**Stored data entries**
*** Begin section ***
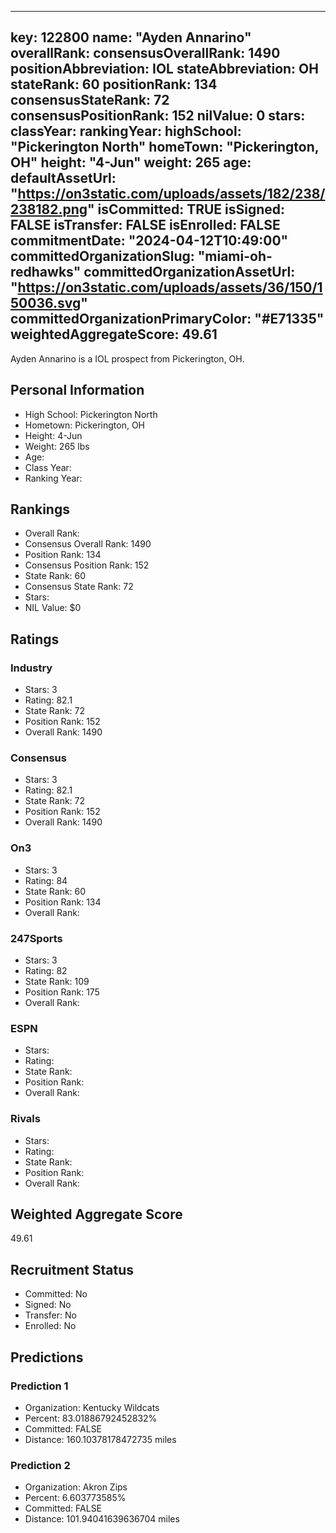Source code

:---
  key: 122800
  name: "Ayden Annarino"
  overallRank: 
  consensusOverallRank: 1490
  positionAbbreviation: IOL
  stateAbbreviation: OH
  stateRank: 60
  positionRank: 134
  consensusStateRank: 72
  consensusPositionRank: 152
  nilValue: 0
  stars: 
  classYear: 
  rankingYear: 
  highSchool: "Pickerington North"
  homeTown: "Pickerington, OH"
  height: "4-Jun"
  weight: 265
  age: 
  defaultAssetUrl: "https://on3static.com/uploads/assets/182/238/238182.png"
  isCommitted: TRUE
  isSigned: FALSE
  isTransfer: FALSE
  isEnrolled: FALSE
  commitmentDate: "2024-04-12T10:49:00"
  committedOrganizationSlug: "miami-oh-redhawks"
  committedOrganizationAssetUrl: "https://on3static.com/uploads/assets/36/150/150036.svg"
  committedOrganizationPrimaryColor: "#E71335"
  weightedAggregateScore: 49.61
  ---
  
  Ayden Annarino is a IOL prospect from Pickerington, OH.
  
  ## Personal Information
  - High School: Pickerington North
  - Hometown: Pickerington, OH
  - Height: 4-Jun
  - Weight: 265 lbs
  - Age: 
  - Class Year: 
  - Ranking Year: 
  
  ## Rankings
  - Overall Rank: 
  - Consensus Overall Rank: 1490
  - Position Rank: 134
  - Consensus Position Rank: 152
  - State Rank: 60
  - Consensus State Rank: 72
  - Stars: 
  - NIL Value: $0
  
  ## Ratings
  
  ### Industry
  - Stars: 3
  - Rating: 82.1
  - State Rank: 72
  - Position Rank: 152
  - Overall Rank: 1490
  
  ### Consensus
  - Stars: 3
  - Rating: 82.1
  - State Rank: 72
  - Position Rank: 152
  - Overall Rank: 1490
  
  ### On3
  - Stars: 3
  - Rating: 84
  - State Rank: 60
  - Position Rank: 134
  - Overall Rank: 
  
  ### 247Sports
  - Stars: 3
  - Rating: 82
  - State Rank: 109
  - Position Rank: 175
  - Overall Rank: 
  
  ### ESPN
  - Stars: 
  - Rating: 
  - State Rank: 
  - Position Rank: 
  - Overall Rank: 
  
  ### Rivals
  - Stars: 
  - Rating: 
  - State Rank: 
  - Position Rank: 
  - Overall Rank: 
  
  ## Weighted Aggregate Score
  49.61
  
  ## Recruitment Status
  - Committed: No
  - Signed: No
  - Transfer: No
  - Enrolled: No
  
  
  
  ## Predictions
  
  ### Prediction 1
  - Organization: Kentucky Wildcats
  - Percent: 83.01886792452832%
  - Committed: FALSE
  - Distance: 160.10378178472735 miles
  
  ### Prediction 2
  - Organization: Akron Zips
  - Percent: 6.603773585%
  - Committed: FALSE
  - Distance: 101.94041639636704 miles
  
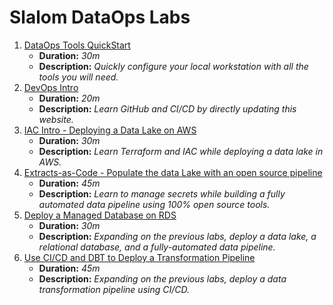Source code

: # Slalom DataOps Labs

1. [DataOps Tools QuickStart](../setup.html)
   * **Duration:** _30m_
   * **Description:** _Quickly configure your local workstation with all the tools you will need._
2. [DevOps Intro](./intro.md)
   * **Duration:** _20m_
   * **Description:** _Learn GitHub and CI/CD by directly updating this website._
3. [IAC Intro - Deploying a Data Lake on AWS](./data-lake.md)
   * **Duration:** _30m_
   * **Description:** _Learn Terraform and IAC while deploying a data lake in AWS._
4. [Extracts-as-Code - Populate the data Lake with an open source pipeline](./extracts-as-code.md)
   * **Duration:** _45m_
   * **Description:** _Learn to manage secrets while building a fully automated data pipeline using 100% open source tools._
5. [Deploy a Managed Database on RDS](./rds-database.md)
   * **Duration:** _30m_
   * **Description:** _Expanding on the previous labs, deploy a data lake, a relational database, and a fully-automated data pipeline._
6. [Use CI/CD and DBT to Deploy a Transformation Pipeline](./dbt-transforms.md)
   * **Duration:** _45m_
   * **Description:** _Expanding on the previous labs, deploy a data transformation pipeline using CI/CD._
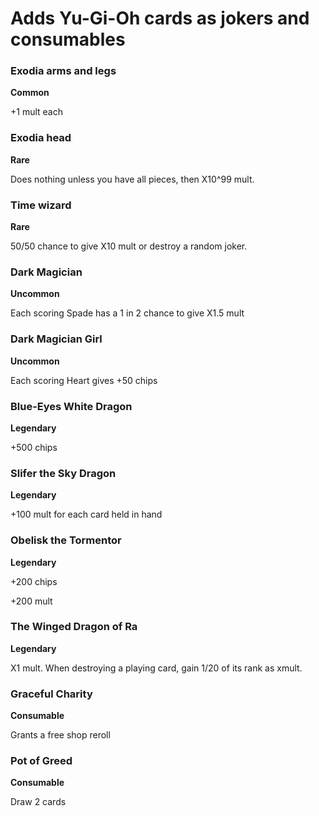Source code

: # Adds Yu-Gi-Oh cards as jokers and consumables

### Exodia arms and legs
**Common**

+1 mult each

### Exodia head
**Rare**

Does nothing unless you have all pieces, then X10^99 mult.

### Time wizard
**Rare**

50/50 chance to give X10 mult or destroy a random joker.

### Dark Magician
**Uncommon**

Each scoring Spade has a 1 in 2 chance to give X1.5 mult

### Dark Magician Girl
**Uncommon**

Each scoring Heart gives +50 chips

### Blue-Eyes White Dragon
**Legendary**

+500 chips

### Slifer the Sky Dragon
**Legendary**

+100 mult for each card held in hand

### Obelisk the Tormentor
**Legendary**

+200 chips

+200 mult

### The Winged Dragon of Ra
**Legendary**

X1 mult. When destroying a playing card, gain 1/20 of its rank as xmult.

### Graceful Charity
**Consumable**

Grants a free shop reroll

### Pot of Greed
**Consumable**

Draw 2 cards
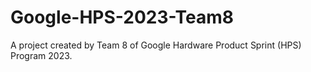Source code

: # Google-HPS-2023-Team8
A project created by Team 8 of Google Hardware Product Sprint (HPS) Program 2023.
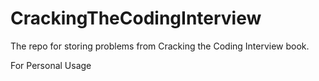 # CrackingTheCodingInterview

The repo for storing problems from Cracking the Coding Interview book.

For Personal Usage
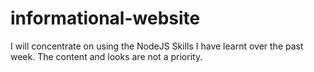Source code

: # informational-website
I will concentrate on using the NodeJS Skills I have learnt over the past week. The content and looks are not a priority.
*** End section ***
**What the task asks**
What lines in the entries contain "https"? Report each one by copying it.

**Reply to the task**
  defaultAssetUrl: "https://on3static.com/uploads/assets/182/238/238182.png"
  committedOrganizationAssetUrl: "https://on3static.com/uploads/assets/36/150/150036.svg"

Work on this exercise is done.